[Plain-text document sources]
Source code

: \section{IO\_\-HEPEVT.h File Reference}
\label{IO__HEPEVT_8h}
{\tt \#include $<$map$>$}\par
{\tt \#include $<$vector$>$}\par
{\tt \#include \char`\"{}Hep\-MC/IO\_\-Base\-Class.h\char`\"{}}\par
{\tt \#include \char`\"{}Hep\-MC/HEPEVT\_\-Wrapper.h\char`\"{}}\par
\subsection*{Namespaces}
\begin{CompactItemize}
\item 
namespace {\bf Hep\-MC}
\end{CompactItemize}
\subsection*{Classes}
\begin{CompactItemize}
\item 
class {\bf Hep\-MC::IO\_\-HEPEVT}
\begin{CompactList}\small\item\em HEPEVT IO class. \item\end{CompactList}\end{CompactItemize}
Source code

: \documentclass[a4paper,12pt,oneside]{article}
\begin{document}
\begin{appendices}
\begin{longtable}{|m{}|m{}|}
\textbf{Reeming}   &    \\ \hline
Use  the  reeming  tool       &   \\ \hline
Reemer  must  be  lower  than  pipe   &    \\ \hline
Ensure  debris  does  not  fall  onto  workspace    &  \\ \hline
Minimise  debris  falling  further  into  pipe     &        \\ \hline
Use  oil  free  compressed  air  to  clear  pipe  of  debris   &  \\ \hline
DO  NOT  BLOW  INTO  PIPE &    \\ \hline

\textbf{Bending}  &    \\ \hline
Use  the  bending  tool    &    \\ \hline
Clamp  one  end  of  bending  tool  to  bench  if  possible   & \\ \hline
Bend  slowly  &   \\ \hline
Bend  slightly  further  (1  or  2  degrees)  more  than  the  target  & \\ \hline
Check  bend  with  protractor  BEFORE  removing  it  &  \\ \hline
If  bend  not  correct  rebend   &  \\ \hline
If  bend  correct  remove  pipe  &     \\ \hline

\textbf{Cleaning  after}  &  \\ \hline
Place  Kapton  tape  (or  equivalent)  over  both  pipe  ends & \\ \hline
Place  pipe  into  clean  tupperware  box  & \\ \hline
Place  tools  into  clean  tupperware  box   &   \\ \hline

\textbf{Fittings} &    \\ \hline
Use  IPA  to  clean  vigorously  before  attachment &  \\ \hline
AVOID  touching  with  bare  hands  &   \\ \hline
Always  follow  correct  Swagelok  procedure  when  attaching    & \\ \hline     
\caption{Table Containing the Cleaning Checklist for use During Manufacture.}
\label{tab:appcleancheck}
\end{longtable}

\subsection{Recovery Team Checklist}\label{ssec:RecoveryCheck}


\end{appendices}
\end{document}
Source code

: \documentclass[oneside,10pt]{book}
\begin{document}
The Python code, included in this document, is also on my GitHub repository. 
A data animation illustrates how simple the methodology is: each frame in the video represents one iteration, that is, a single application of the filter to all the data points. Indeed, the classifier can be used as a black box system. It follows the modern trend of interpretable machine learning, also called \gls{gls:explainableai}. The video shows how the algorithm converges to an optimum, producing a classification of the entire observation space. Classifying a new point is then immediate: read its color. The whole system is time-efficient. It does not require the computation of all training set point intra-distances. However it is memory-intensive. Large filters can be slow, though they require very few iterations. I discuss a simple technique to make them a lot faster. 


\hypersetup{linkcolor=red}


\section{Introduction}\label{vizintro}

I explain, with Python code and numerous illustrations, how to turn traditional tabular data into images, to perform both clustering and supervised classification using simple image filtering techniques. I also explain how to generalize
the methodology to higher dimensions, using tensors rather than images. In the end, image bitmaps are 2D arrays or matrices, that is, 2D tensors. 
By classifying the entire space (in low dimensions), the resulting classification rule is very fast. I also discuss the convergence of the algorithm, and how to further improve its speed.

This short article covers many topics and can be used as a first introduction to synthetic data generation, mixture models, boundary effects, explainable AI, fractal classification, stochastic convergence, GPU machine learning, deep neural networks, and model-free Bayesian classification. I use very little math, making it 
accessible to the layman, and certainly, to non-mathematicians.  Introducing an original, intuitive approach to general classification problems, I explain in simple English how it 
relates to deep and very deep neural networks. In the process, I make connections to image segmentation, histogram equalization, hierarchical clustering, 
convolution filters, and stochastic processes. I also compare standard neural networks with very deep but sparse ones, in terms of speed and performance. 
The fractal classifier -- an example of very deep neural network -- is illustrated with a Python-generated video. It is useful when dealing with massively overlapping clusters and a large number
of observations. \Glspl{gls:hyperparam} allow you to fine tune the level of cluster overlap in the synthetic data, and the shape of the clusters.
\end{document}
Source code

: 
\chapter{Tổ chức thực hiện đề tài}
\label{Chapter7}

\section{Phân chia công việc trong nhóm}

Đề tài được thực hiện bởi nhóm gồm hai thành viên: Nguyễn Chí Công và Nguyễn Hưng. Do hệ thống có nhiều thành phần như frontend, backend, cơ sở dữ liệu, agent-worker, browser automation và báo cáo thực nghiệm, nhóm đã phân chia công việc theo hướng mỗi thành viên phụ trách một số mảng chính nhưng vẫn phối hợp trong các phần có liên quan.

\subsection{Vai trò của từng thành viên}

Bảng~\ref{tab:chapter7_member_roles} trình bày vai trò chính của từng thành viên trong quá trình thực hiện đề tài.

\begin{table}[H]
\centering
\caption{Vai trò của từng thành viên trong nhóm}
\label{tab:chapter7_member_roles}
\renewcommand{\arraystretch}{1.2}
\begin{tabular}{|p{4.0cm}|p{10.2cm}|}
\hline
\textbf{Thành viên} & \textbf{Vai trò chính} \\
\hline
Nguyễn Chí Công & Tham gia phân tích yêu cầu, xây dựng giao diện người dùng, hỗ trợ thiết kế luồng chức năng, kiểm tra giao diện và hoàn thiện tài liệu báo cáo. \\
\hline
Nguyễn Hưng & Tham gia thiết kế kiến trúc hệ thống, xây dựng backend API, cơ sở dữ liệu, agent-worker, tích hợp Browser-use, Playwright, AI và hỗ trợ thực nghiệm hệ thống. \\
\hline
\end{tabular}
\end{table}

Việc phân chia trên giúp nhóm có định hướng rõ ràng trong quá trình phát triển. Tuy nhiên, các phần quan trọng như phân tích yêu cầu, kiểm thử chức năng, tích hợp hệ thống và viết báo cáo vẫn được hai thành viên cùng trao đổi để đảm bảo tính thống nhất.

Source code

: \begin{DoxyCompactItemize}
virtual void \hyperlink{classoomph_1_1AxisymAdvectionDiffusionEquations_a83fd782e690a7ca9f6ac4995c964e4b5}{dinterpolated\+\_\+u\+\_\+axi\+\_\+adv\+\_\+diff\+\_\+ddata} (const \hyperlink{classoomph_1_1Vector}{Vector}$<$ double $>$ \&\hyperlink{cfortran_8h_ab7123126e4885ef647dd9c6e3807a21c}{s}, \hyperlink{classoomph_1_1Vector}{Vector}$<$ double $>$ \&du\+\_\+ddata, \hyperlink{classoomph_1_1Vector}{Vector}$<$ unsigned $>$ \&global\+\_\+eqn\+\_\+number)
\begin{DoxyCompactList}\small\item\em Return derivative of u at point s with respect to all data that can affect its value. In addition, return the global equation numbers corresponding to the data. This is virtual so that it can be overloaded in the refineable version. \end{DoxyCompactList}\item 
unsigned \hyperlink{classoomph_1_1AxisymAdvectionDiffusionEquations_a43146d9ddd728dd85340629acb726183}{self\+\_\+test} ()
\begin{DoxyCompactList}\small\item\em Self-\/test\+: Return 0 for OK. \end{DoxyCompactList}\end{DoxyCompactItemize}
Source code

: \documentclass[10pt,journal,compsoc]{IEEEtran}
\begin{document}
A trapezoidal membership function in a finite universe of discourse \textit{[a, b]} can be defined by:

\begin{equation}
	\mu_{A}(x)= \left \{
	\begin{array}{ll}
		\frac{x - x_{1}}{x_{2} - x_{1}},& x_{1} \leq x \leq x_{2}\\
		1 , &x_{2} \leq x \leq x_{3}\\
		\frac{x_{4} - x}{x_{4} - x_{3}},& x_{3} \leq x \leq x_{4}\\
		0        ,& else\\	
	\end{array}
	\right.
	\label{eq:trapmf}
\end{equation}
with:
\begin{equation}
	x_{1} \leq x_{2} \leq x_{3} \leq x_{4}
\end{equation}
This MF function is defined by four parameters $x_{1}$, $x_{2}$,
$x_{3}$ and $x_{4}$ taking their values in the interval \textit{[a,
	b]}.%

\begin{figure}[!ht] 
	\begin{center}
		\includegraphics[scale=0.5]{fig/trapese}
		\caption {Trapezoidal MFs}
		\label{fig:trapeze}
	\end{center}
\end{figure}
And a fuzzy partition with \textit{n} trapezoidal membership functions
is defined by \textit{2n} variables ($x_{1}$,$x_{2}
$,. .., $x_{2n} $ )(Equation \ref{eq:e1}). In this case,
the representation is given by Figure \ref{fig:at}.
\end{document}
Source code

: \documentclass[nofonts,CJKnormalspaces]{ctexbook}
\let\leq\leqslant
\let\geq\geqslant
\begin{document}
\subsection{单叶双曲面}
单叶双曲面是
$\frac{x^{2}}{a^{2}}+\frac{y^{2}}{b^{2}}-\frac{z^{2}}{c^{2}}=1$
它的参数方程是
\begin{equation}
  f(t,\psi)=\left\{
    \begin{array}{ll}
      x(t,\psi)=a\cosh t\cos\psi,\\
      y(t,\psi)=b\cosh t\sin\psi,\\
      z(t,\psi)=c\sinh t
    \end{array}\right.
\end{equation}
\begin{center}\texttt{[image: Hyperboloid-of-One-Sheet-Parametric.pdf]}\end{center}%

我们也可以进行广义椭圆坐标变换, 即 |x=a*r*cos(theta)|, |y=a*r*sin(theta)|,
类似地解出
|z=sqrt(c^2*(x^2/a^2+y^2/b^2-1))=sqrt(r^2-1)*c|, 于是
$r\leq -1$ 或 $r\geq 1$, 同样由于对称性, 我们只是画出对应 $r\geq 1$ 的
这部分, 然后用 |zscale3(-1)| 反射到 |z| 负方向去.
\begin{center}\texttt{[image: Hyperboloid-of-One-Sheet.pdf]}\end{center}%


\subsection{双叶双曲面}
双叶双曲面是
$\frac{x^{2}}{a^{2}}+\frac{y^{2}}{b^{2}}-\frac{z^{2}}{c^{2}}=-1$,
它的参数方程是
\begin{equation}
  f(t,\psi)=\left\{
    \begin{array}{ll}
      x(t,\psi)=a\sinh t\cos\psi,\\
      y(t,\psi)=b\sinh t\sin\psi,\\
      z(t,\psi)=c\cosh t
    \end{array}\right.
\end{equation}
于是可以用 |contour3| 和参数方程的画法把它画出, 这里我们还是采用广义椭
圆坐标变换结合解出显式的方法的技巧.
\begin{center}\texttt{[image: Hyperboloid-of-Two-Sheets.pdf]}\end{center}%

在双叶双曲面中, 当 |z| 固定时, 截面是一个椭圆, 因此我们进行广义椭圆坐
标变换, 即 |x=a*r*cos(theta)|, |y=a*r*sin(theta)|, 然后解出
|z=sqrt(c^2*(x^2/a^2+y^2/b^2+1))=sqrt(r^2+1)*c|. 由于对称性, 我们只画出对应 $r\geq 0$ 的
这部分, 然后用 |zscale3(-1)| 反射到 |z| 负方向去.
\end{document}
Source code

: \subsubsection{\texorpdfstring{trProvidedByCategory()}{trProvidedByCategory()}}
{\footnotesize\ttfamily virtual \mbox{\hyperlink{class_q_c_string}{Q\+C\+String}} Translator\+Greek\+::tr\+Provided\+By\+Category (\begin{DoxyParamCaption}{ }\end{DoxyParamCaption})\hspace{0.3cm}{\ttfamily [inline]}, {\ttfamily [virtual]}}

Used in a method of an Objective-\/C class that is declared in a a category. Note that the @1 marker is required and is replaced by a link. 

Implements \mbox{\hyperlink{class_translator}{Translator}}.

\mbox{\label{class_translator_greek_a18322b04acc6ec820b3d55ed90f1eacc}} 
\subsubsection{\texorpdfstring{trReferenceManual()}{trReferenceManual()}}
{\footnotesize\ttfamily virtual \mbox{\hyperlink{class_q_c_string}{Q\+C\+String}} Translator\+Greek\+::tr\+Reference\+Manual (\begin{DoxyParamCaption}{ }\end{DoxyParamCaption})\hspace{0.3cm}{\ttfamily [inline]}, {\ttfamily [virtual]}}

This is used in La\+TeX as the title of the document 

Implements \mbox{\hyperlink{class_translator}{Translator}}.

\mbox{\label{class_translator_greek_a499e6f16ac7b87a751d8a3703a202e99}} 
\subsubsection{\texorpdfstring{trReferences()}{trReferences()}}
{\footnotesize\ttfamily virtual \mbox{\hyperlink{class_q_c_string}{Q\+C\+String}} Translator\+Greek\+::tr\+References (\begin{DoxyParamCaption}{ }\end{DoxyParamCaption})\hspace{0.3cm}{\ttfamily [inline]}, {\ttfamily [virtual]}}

### INSTRUCTIONS FOR THE TASK
Every line in the records above with the string "subsubsection" in it should be shown.

### ANSWER TO THE PROBLEM
: \subsubsection{\texorpdfstring{trProvidedByCategory()}{trProvidedByCategory()}}
\subsubsection{\texorpdfstring{trReferenceManual()}{trReferenceManual()}}
\subsubsection{\texorpdfstring{trReferences()}{trReferences()}}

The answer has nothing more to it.